The NFL led the financing with a $320 million investment, Fanatics confirmed Wednesday. The NFLPA, MLB, MLBPA and NHL also increased their equity in the round, which valued Michael Rubin’s company at $27 billion.
New investors include the Qatar Investment Authority, the sovereign wealth fund that owns European soccer giant Paris Saint-Germain, and Blue Pool Capital, an investment firm backed by Alibaba co-founder and Brooklyn Nets owner Joe Tsai. Leagues, players associations and franchise owners now hold about 10% of Fanatics.
The world’s largest seller of licensed sports merchandise, Fanatics is quickly expanding into a multi-platform company with a handful of new verticals—including NFTs, trading cards and sports betting. That’s come alongside a massive jump in valuation. The company raised money at a $6.2 billion valuation in August 2020, a number that has since quadrupled. It is currently 12th on the CB Insights list of the world’s most valuable private companies.
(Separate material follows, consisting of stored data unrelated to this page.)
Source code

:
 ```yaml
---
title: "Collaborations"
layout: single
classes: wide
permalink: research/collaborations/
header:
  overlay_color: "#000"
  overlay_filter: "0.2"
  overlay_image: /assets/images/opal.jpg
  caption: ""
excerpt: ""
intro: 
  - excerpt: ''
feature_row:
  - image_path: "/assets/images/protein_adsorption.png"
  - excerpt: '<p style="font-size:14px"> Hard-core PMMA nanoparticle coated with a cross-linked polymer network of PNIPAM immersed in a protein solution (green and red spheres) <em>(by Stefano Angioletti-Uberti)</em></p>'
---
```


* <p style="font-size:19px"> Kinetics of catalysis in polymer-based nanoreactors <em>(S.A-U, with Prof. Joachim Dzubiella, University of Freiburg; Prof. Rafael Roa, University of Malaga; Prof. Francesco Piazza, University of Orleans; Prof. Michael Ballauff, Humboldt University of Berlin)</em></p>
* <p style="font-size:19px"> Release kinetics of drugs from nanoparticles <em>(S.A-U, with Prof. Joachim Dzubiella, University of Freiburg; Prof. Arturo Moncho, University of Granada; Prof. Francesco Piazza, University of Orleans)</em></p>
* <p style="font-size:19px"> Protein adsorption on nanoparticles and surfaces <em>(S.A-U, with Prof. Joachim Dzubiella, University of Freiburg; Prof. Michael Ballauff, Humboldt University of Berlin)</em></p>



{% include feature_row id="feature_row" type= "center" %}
Part of Rubin’s approach has been to cut leagues and unions in as equity partners, which helps secure business and allows the sports world’s biggest rights holders to share in the company’s growth. The NHL received its equity in 2015 as part of a wider deal with Fanatics. The NFL, NFLPA and MLB all joined the cap table in 2017. (MLS is also an investor; the NBA is not).
Rubin has replicated this playbook with Candy Digital, the NFT platform majority owned by Fanatics, and the company’s new trading card business. Leagues and unions with separate positions in those verticals are technically on the cap table in two ways—their own equity, and through the Fanatics-owned chunks.
Rubin has long planned to take Fanatics public. A company representative said there is no timeline for that process to begin, and that the focus is currently on expanding the business.
It's unclear if the NFL's investment was through 32 Equity, the league's venture arm.